While I understand being rimmed is disappointing, it is part of the learning curve for many. Frankly if nobody got the disappoint we wouldn't have much of a game. :p
This used to be the effective strategy. A few members tried to counter the argument stating it doesn't defend against trains or 2 enemy players working together with 2 nobles. I want to address this because it is too much of a surface level reaction.

If you take away the ability to buy power/growth, making everyone relatively closer in size (like on w100), they can't just have a train (+ a nuke) that early AND you are not in a position where you are unable to defend yourself using any number of the available methods. P2W has created the issue that you are counter arguing with because of the greater gap between the top, average and bottom tiered players. PP abusers can have trains right out of beginner protection so naturally the majority of players can't defend against it.
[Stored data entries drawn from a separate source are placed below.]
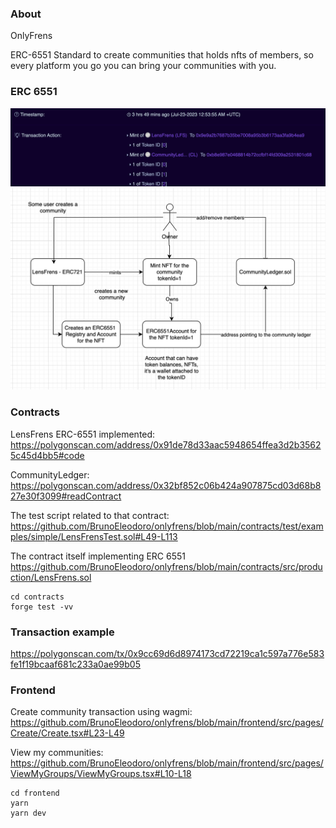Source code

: ### About 

OnlyFrens 

ERC-6551 Standard to create communities that holds nfts of members, so every platform you go you can bring your communities with you.

### ERC 6551

<img src="docs/transaction.png">
<br/>
<img src="docs/diagram.png">

### Contracts

LensFrens ERC-6551 implemented: https://polygonscan.com/address/0x91de78d33aac5948654ffea3d2b35625c45d4bb5#code

CommunityLedger: https://polygonscan.com/address/0x32bf852c06b424a907875cd03d68b827e30f3099#readContract

The test script related to that contract:
https://github.com/BrunoEleodoro/onlyfrens/blob/main/contracts/test/examples/simple/LensFrensTest.sol#L49-L113

The contract itself implementing ERC 6551
https://github.com/BrunoEleodoro/onlyfrens/blob/main/contracts/src/production/LensFrens.sol

```
cd contracts
forge test -vv
```

### Transaction example
https://polygonscan.com/tx/0x9cc69d6d8974173cd72219ca1c597a776e583fe1f19bcaaf681c233a0ae99b05

### Frontend

Create community transaction using wagmi:
https://github.com/BrunoEleodoro/onlyfrens/blob/main/frontend/src/pages/Create/Create.tsx#L23-L49

View my communities: https://github.com/BrunoEleodoro/onlyfrens/blob/main/frontend/src/pages/ViewMyGroups/ViewMyGroups.tsx#L10-L18

```
cd frontend
yarn
yarn dev
```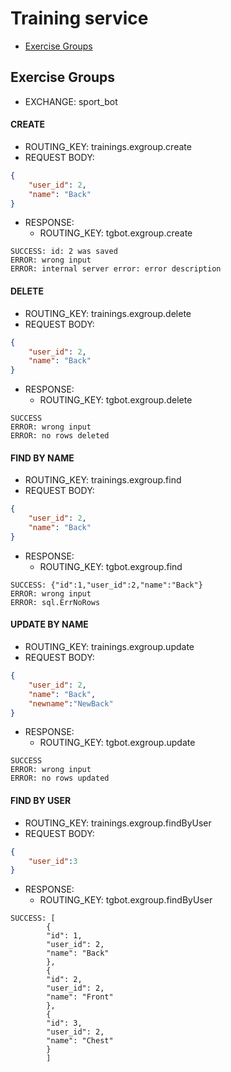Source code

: # Training service
- [Exercise Groups](#exercise-groups)
## Exercise Groups
- EXCHANGE: sport_bot
#### CREATE
- ROUTING_KEY: trainings.exgroup.create
- REQUEST BODY:
```json
{
    "user_id": 2,
    "name": "Back"
}
```
- RESPONSE:
    - ROUTING_KEY: tgbot.exgroup.create
```text
SUCCESS: id: 2 was saved
ERROR: wrong input
ERROR: internal server error: error description
```
#### DELETE
- ROUTING_KEY: trainings.exgroup.delete
- REQUEST BODY:
```json
{
    "user_id": 2,
    "name": "Back"
}
```
- RESPONSE:
    - ROUTING_KEY: tgbot.exgroup.delete
```text
SUCCESS
ERROR: wrong input
ERROR: no rows deleted
```
#### FIND BY NAME
- ROUTING_KEY: trainings.exgroup.find
- REQUEST BODY:
```json
{
    "user_id": 2,
    "name": "Back"
}
```
- RESPONSE:
    - ROUTING_KEY: tgbot.exgroup.find
```text
SUCCESS: {"id":1,"user_id":2,"name":"Back"}
ERROR: wrong input
ERROR: sql.ErrNoRows
```
#### UPDATE BY NAME
- ROUTING_KEY: trainings.exgroup.update
- REQUEST BODY:
```json
{
    "user_id": 2,
    "name": "Back",
    "newname":"NewBack"
}
```
- RESPONSE:
    - ROUTING_KEY: tgbot.exgroup.update
```text
SUCCESS
ERROR: wrong input
ERROR: no rows updated 
```
#### FIND BY USER
- ROUTING_KEY: trainings.exgroup.findByUser
- REQUEST BODY:
```json
{
    "user_id":3
}
```
- RESPONSE:
    - ROUTING_KEY: tgbot.exgroup.findByUser
```text
SUCCESS: [
        {
        "id": 1,
        "user_id": 2,
        "name": "Back"
        },
        {
        "id": 2,
        "user_id": 2,
        "name": "Front"
        },
        {
        "id": 3,
        "user_id": 2,
        "name": "Chest"
        }
        ]
```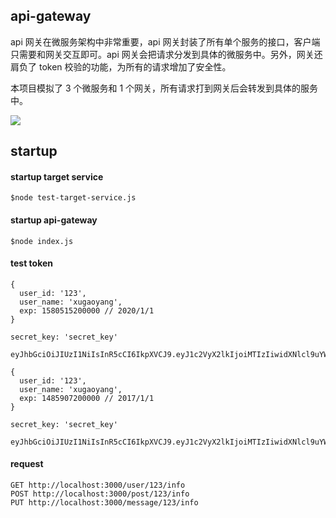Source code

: ## api-gateway

api 网关在微服务架构中非常重要，api 网关封装了所有单个服务的接口，客户端只需要和网关交互即可。api 网关会把请求分发到具体的微服务中。另外，网关还肩负了 token 校验的功能，为所有的请求增加了安全性。

本项目模拟了 3 个微服务和 1 个网关，所有请求打到网关后会转发到具体的服务中。

![](../docs/api-gateway.png)

## startup

#### startup target service

```
$node test-target-service.js
```

#### startup api-gateway

```
$node index.js
```

#### test token

```
{
  user_id: '123',
  user_name: 'xugaoyang',
  exp: 1580515200000 // 2020/1/1
}

secret_key: 'secret_key'

eyJhbGciOiJIUzI1NiIsInR5cCI6IkpXVCJ9.eyJ1c2VyX2lkIjoiMTIzIiwidXNlcl9uYW1lIjoieHVnYW95YW5nIiwiZXhwIjoxNTgwNTE1MjAwMDAwfQ.Zm0l0pNdSqszmPVcuY0dxWLA1tGhuAODgS0KOWvrVdQ
```

```
{
  user_id: '123',
  user_name: 'xugaoyang',
  exp: 1485907200000 // 2017/1/1
}

secret_key: 'secret_key'

eyJhbGciOiJIUzI1NiIsInR5cCI6IkpXVCJ9.eyJ1c2VyX2lkIjoiMTIzIiwidXNlcl9uYW1lIjoieHVnYW95YW5nIiwiZXhwIjoxNDg1OTA3MjAwMDAwfQ.PW5J1lCt0_2pmTHEKngk_MgvttuTmVc0f8VRUUST2i0
```

#### request

```
GET http://localhost:3000/user/123/info
POST http://localhost:3000/post/123/info
PUT http://localhost:3000/message/123/info
```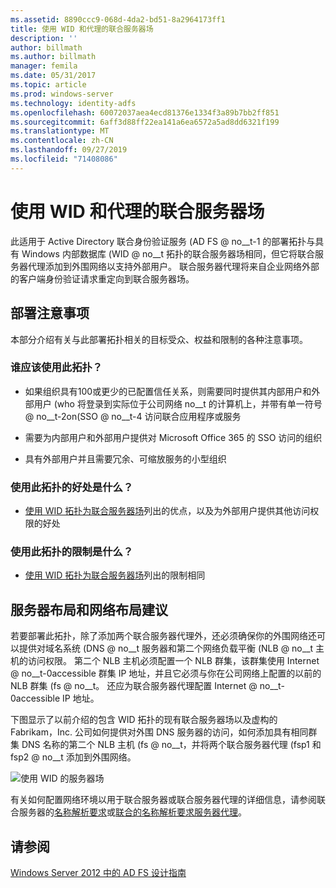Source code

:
 ```yaml
---
ms.assetid: 8890ccc9-068d-4da2-bd51-8a2964173ff1
title: 使用 WID 和代理的联合服务器场
description: ''
author: billmath
ms.author: billmath
manager: femila
ms.date: 05/31/2017
ms.topic: article
ms.prod: windows-server
ms.technology: identity-adfs
ms.openlocfilehash: 60072037aea4ecd81376e1334f3a89b7bb2ff851
ms.sourcegitcommit: 6aff3d88ff22ea141a6ea6572a5ad8dd6321f199
ms.translationtype: MT
ms.contentlocale: zh-CN
ms.lasthandoff: 09/27/2019
ms.locfileid: "71408086"
---
```

# <a name="federation-server-farm-using-wid-and-proxies"></a>使用 WID 和代理的联合服务器场

此适用于 Active Directory 联合身份验证服务 \(AD FS @ no__t-1 的部署拓扑与具有 Windows 内部数据库 \(WID @ no__t 拓扑的联合服务器场相同，但它将联合服务器代理添加到外围网络以支持外部用户。 联合服务器代理将来自企业网络外部的客户端身份验证请求重定向到联合服务器场。  
  
## <a name="deployment-considerations"></a>部署注意事项  
本部分介绍有关与此部署拓扑相关的目标受众、权益和限制的各种注意事项。  
  
### <a name="who-should-use-this-topology"></a>谁应该使用此拓扑？  
  
-   如果组织具有100或更少的已配置信任关系，则需要同时提供其内部用户和外部用户 \(who 将登录到实际位于公司网络 no__t 的计算机上，并带有单一符号 @ no__t-2on\(SSO @ no__t-4 访问联合应用程序或服务  
  
-   需要为内部用户和外部用户提供对 Microsoft Office 365 的 SSO 访问的组织  
  
-   具有外部用户并且需要冗余、可缩放服务的小型组织  
  
### <a name="what-are-the-benefits-of-using-this-topology"></a>使用此拓扑的好处是什么？  
  
-   [使用 WID 拓扑为联合服务器场](Federation-Server-Farm-Using-WID-2012.md)列出的优点，以及为外部用户提供其他访问权限的好处  
  
### <a name="what-are-the-limitations-of-using-this-topology"></a>使用此拓扑的限制是什么？  
  
-   [使用 WID 拓扑为联合服务器场](Federation-Server-Farm-Using-WID-2012.md)列出的限制相同  
  
## <a name="server-placement-and-network-layout-recommendations"></a>服务器布局和网络布局建议  
若要部署此拓扑，除了添加两个联合服务器代理外，还必须确保你的外围网络还可以提供对域名系统 \(DNS @ no__t 服务器和第二个网络负载平衡 \(NLB @ no__t 主机的访问权限。 第二个 NLB 主机必须配置一个 NLB 群集，该群集使用 Internet @ no__t-0accessible 群集 IP 地址，并且它必须与你在公司网络上配置的以前的 NLB 群集 \(fs @ no__t。 还应为联合服务器代理配置 Internet @ no__t-0accessible IP 地址。  
  
下图显示了以前介绍的包含 WID 拓扑的现有联合服务器场以及虚构的 Fabrikam，Inc. 公司如何提供对外围 DNS 服务器的访问，如何添加具有相同群集 DNS 名称的第二个 NLB 主机 \(fs @ no__t，并将两个联合服务器代理 \(fsp1 和 fsp2 @ no__t 添加到外围网络。  
  
![使用 WID 的服务器场](media/FarmWIDProxies.gif)  
  
有关如何配置网络环境以用于联合服务器或联合服务器代理的详细信息，请参阅联合服务器的[名称解析要求](Name-Resolution-Requirements-for-Federation-Servers.md)或[联合的名称解析要求服务器代理](Name-Resolution-Requirements-for-Federation-Server-Proxies.md)。  
  
## <a name="see-also"></a>请参阅
[Windows Server 2012 中的 AD FS 设计指南](AD-FS-Design-Guide-in-Windows-Server-2012.md)
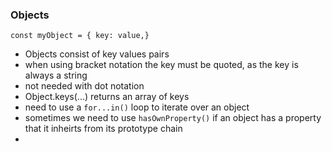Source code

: ### Objects

```
const myObject = { key: value,} 
```

- Objects consist of key values pairs
- when using bracket notation the key must be quoted, as the key is always a string
- not needed with dot notation
- Object.keys(...) returns an array of keys
- need to use a ```for...in()``` loop to iterate over an object
- sometimes we need to use ```hasOwnProperty()``` if an object has a property that it inheirts from its prototype chain
- 
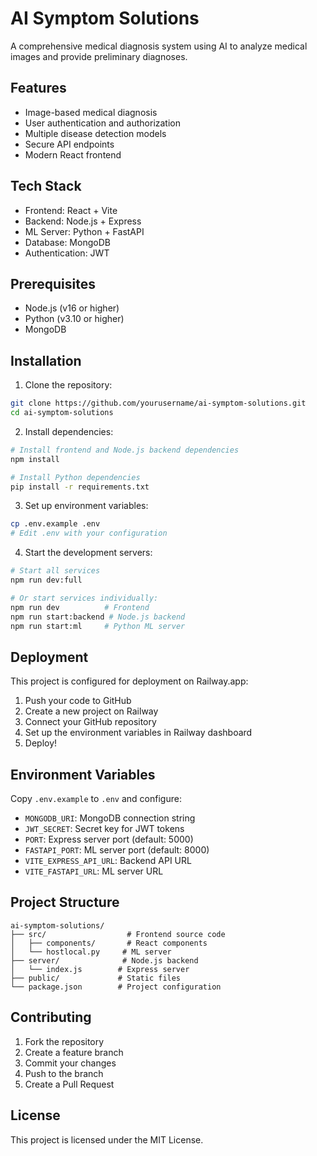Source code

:# AI Symptom Solutions

A comprehensive medical diagnosis system using AI to analyze medical images and provide preliminary diagnoses.

## Features

- Image-based medical diagnosis
- User authentication and authorization
- Multiple disease detection models
- Secure API endpoints
- Modern React frontend

## Tech Stack

- Frontend: React + Vite
- Backend: Node.js + Express
- ML Server: Python + FastAPI
- Database: MongoDB
- Authentication: JWT

## Prerequisites

- Node.js (v16 or higher)
- Python (v3.10 or higher)
- MongoDB

## Installation

1. Clone the repository:
```bash
git clone https://github.com/yourusername/ai-symptom-solutions.git
cd ai-symptom-solutions
```

2. Install dependencies:
```bash
# Install frontend and Node.js backend dependencies
npm install

# Install Python dependencies
pip install -r requirements.txt
```

3. Set up environment variables:
```bash
cp .env.example .env
# Edit .env with your configuration
```

4. Start the development servers:
```bash
# Start all services
npm run dev:full

# Or start services individually:
npm run dev          # Frontend
npm run start:backend # Node.js backend
npm run start:ml     # Python ML server
```

## Deployment

This project is configured for deployment on Railway.app:

1. Push your code to GitHub
2. Create a new project on Railway
3. Connect your GitHub repository
4. Set up the environment variables in Railway dashboard
5. Deploy!

## Environment Variables

Copy `.env.example` to `.env` and configure:

- `MONGODB_URI`: MongoDB connection string
- `JWT_SECRET`: Secret key for JWT tokens
- `PORT`: Express server port (default: 5000)
- `FASTAPI_PORT`: ML server port (default: 8000)
- `VITE_EXPRESS_API_URL`: Backend API URL
- `VITE_FASTAPI_URL`: ML server URL

## Project Structure

```
ai-symptom-solutions/
├── src/                  # Frontend source code
│   ├── components/       # React components
│   └── hostlocal.py     # ML server
├── server/              # Node.js backend
│   └── index.js        # Express server
├── public/             # Static files
└── package.json        # Project configuration
```

## Contributing

1. Fork the repository
2. Create a feature branch
3. Commit your changes
4. Push to the branch
5. Create a Pull Request

## License

This project is licensed under the MIT License.
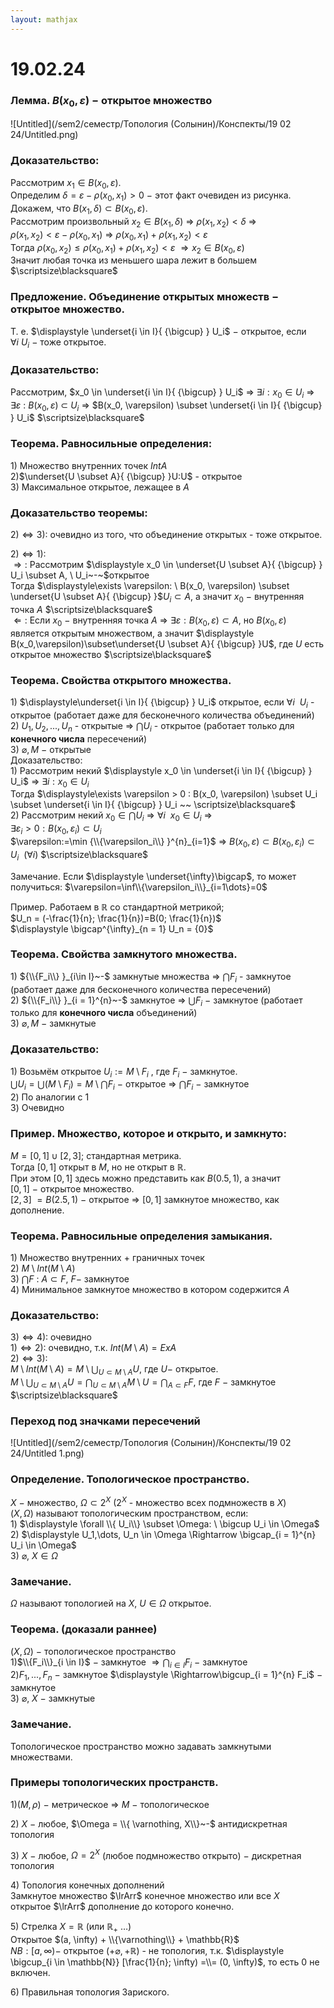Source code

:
 ```yaml
---  
layout: mathjax  
---  
```

  
# 19.02.24  
  
### Лемма. $B(x_0, \varepsilon)~-$ открытое множество  
  
![Untitled](/sem2/семестр/Топология (Солынин)/Конспекты/19 02 24/Untitled.png)  
  
### Доказательство:  
Рассмотрим $x_1\in B(x_0, \varepsilon)$.  
Определим $\delta = \varepsilon - \rho(x_0, x_1) > 0~-$ этот факт очевиден из рисунка.  
Докажем, что $B(x_1, \delta) \subset B(x_0, \varepsilon).$  
Рассмотрим произвольный $x_2 \in B(x_1, \delta)$ $\Rightarrow$ $\rho (x_1, x_2) < \delta$ $\Rightarrow$  
$\rho(x_1, x_2) < \varepsilon - \rho(x_0, x_1)$ $\Rightarrow$ $\rho(x_0, x_1) + \rho(x_1, x_2) < \varepsilon$  
Тогда $\rho (x_0, x_2) \leq \rho(x_0, x_1) + \rho(x_1, x_2) < \varepsilon$ $\Rightarrow x_2 \in B(x_0, \varepsilon)$  
Значит любая точка из меньшего шара лежит в большем  $\scriptsize\blacksquare$  
  
### Предложение. Объединение открытых множеств $-$ открытое множество.  
Т. е. $\displaystyle \underset{i \in I}{ {\bigcup} } U_i$ $-$ открытое, если $\forall i \ U_i$ $-$ тоже открытое.  
  
### Доказательство:  
Рассмотрим,  $x_0 \in \underset{i \in I}{ {\bigcup} } U_i$ $\Rightarrow$ $\exists i : x_0 \in U_i$ $\Rightarrow$ $\exists \varepsilon$ : $B(x_0, \varepsilon)$ $\subset$ $U_i$ $\Rightarrow$ $B(x_0, \varepsilon) \subset \underset{i \in I}{ {\bigcup} } U_i$  $\scriptsize\blacksquare$  
  
### Теорема. Равносильные определения:  
$1)$ Множество внутренних точек $Int A$  
$2)$$\underset{U \subset A}{ {\bigcup} }U:U$ - открытое  
$3)$ Максимальное открытое, лежащее в $A$  
  
### Доказательство теоремы:  
$2)\Leftrightarrow 3)$: очевидно из того, что объединение открытых - тоже открытое.  
  
$2)\Leftrightarrow 1)$:  
$\Rightarrow:$ Рассмотрим $\displaystyle x_0 \in \underset{U \subset A}{ {\bigcup} } U_i \subset A, \ U_i~-~$открытое  
Тогда $\displaystyle\exists \varepsilon: \  B(x_0, \varepsilon) \subset \underset{U \subset A}{ {\bigcup} }$$U_i \subset A$, а значит $x_0~-$ внутренняя точка $A$  $\scriptsize\blacksquare$  
$\Leftarrow:$ Если $x_0~-$ внутренняя точка $A$ $\Rightarrow$ $\exists \varepsilon:B(x_0, \varepsilon)\subset A$, но $B(x_0, \varepsilon)$ является открытым множеством, а значит $\displaystyle B(x_0,\varepsilon)\subset\underset{U \subset A}{ {\bigcup} }U$, где $U$ есть открытое множество  $\scriptsize\blacksquare$  
  
### Теорема. Свойства открытого множества.  
$1)$ $\displaystyle\underset{i \in I}{ {\bigcup} } U_i$ открытое, если $\forall i~$ $U_i$ - открытое (работает даже для бесконечного количества объединений)  
$2)$ $U_1, U_2, ... , U_n$  - открытые $\Rightarrow$ $\displaystyle\bigcap U_i$ - открытое (работает только для **конечного числа** пересечений)  
$3)$ $\varnothing, M~-$ открытые  
Доказательство:  
$1)$ Рассмотрим некий $\displaystyle x_0 \in \underset{i \in I}{ {\bigcup} } U_i$  $\Rightarrow$ $\exists i : x_0 \in U_i$  
Тогда $\displaystyle\exists \varepsilon > 0 :  B(x_0, \varepsilon) \subset U_i \subset  \underset{i \in I}{ {\bigcup} } U_i  ~~ \scriptsize\blacksquare$  
$2)$ Рассмотрим некий $\displaystyle x_0 \in \bigcap U_i$  $\Rightarrow$ $\forall i ~~ x_0\in U_i$ $\Rightarrow$  
$\exists \varepsilon_i > 0: B(x_0, \varepsilon_i) \subset U_i$  
$\varepsilon:=\min {\\{\varepsilon_i\\} }^{n}_{i=1}$ $\Rightarrow$ $B(x_0, \varepsilon) \subset B(x_0, \varepsilon_i) \subset U_i ~~ (\forall i)$  $\scriptsize\blacksquare$  
  
Замечание. Если $\displaystyle \underset{\infty}\bigcap$, то может получиться: $\varepsilon=\inf\\{\varepsilon_i\\}_{i=1\dots}=0$  
  
Пример. Работаем в $\mathbb{R}$ со стандартной метрикой;  
$U_n = (-\frac{1}{n}; \frac{1}{n})=B(0; \frac{1}{n})$  
$\displaystyle \bigcap^{\infty}_{n = 1} U_n = {0}$  
  
### Теорема. Свойства замкнутого множества.  
$1)$ ${\\{F_i\\} }_{i\in I}~-$ замкнутые множества $\Rightarrow$ $\displaystyle \bigcap F_i$ - замкнутое (работает даже для бесконечного количества пересечений)  
$2)$ ${\\{F_i\\} }_{i = 1}^{n}~-$ замкнутое $\Rightarrow$ $\displaystyle \bigcup F_i$ $-$ замкнутое (работает только для **конечного числа** объединений)  
$3)$ $\varnothing, M~-$ замкнутые  
  
### Доказательство:  
$1)$ Возьмём открытое $U_i := M \setminus F_i$ , где $F_i~-~$замкнутое.  
$\displaystyle \bigcup U_i = \bigcup(M \setminus F_i) = M \setminus \bigcap F_i~-~$открытое $\Rightarrow$ $\displaystyle \bigcap F_i$  $-$ замкнутое  
$2)$ По аналогии с $1$  
$3)~$Очевидно  
  
### Пример. Множество, которое и открыто, и замкнуто:  
$M = [0, 1] \cup [2, 3]$; стандартная метрика.  
Тогда $[0, 1]$ открыт в $M$, но не открыт в $\mathbb{R}$.  
При этом $[0, 1]$ здесь можно представить как $B(0.5, 1)$, а значит  
$[0,1]~-$ открытое множество.  
$[2,3]~= B(2.5, 1)~-$ открытое $\Rightarrow$ $[0, 1]$ замкнутое множество, как дополнение.  
  
### Теорема. Равносильные определения замыкания.  
$1)$ Множество внутренних + граничных точек  
$2)$ $M \setminus Int(M \setminus A)$  
$3)$ $\bigcap F$ : $A \subset F$, $F -$  замкнутое  
$4)$ Минимальное замкнутое множество в котором содержится $A$  
  
### Доказательство:  
$3)\Leftrightarrow4)$: очевидно  
$1)\Leftrightarrow2)$: очевидно, т.к. $Int(M \setminus A) = Ex A$  
$2)\Leftrightarrow3)$:  
$M \setminus Int(M \setminus A) = M \setminus \displaystyle\bigcup_{U \subset M \setminus A}U,$ где $U -$  открытое.  
$M \setminus \displaystyle\bigcup_{U \subset M \setminus A}U=\bigcap_{U \subset M \setminus A} {M\setminus U}=\bigcap_{A\subset F}F$, где $F~-$ замкнутое  $\scriptsize\blacksquare$  
  
### Переход под значками пересечений  
  
![Untitled](/sem2/семестр/Топология (Солынин)/Конспекты/19 02 24/Untitled 1.png)  
  
### Определение. Топологическое пространство.  
$X~-$ множество, $\Omega \subset 2^{X}$ ($2^X$ - множество всех подмножеств в $X$)  
$(X, \Omega)$ называют топологическим пространством, если:  
$1)$ $\displaystyle \forall \\{ U_i\\} \subset \Omega: \  \bigcup U_i \in \Omega$  
$2)$ $\displaystyle U_1,\dots, U_n \in \Omega \Rightarrow \bigcap_{i = 1}^{n} U_i \in \Omega$  
$3)~\varnothing,~X \in \Omega$  
  
### Замечание.  
$\Omega$  называют топологией на $X,~$$U \in \Omega$ открытое.  
  
### Теорема. (доказали раннее)  
$(X, \Omega)~-$ топологическое пространство  
$1)$$\\{F_i\\}_{i \in I}$  $-$ замкнутое $\Rightarrow\displaystyle\bigcap_{i \in I} F_i$  $-$ замкнутое  
$2)$$F_1, ..., F_n$  $-$ замкнутое $\displaystyle \Rightarrow\bigcup_{i = 1}^{n} F_i$  $-$ замкнутое  
$3)$$~\varnothing,~X~-$ замкнутые  
  
### Замечание.  
Топологическое пространство можно задавать замкнутыми множествами.  
  
### Примеры топологических пространств.  
$1)$$(M, \rho)~-$ метрическое $\Rightarrow$ $M~-$ топологическое  
  
$2)$$~X~-$ любое, $\Omega = \\{ \varnothing, X\\}~-$ антидискретная топология  
  
$3)$$~X~-$ любое, $\Omega  = 2^X$ (любое подмножество открыто) $-$ дискретная топология  
  
$4)$ Топология конечных дополнений  
Замкнутое множество $\lrArr$ конечное множество или все $X$  
открытое $\lrArr$ дополнение до которого конечно.  
  
$5)$ Стрелка $X=\mathbb{R}$ (или $\mathbb{R}_+$ …)  
Открытое $(a, \infty) + \\{\varnothing\\} + \mathbb{R}$  
$NB: [a, \infty) -$  открытое $(+\varnothing, +\mathbb{R})$ - не топология, т.к. $\displaystyle \bigcup_{i \in \mathbb{N}} [\frac{1}{n}; \infty) =\\= (0, \infty)$, то есть $0$ не включен.  
  
$6)$ Правильная топология Зариского.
The second counter argument is "fine" but a little naive. Obviously we want to allow teamwork to prevail. The issue in that scenario is that, if you are playing offensively and using the strategy of dodging while you sleep, you deserve to lose for not accurately assessing your environment. If you notice that you are in a 2 vs 1 scenario, you should call for support or change to a defensive strategy before any attacks are even launched. It's a poor choice of strategy by the player which is part of the learning curve and not a (direct) side effect of being offline.

The game shouldn't change just to make your prefered style work everytime. I know what you are saying and why you play that style. It has the best risk/reward ratio and allows you to snowball out of the early game. You just have to accept it comes with high risk. You've also probably benefited from the reverse scenario which is why it is fair. Ultimately, I believe this issue is rooted in P2W though.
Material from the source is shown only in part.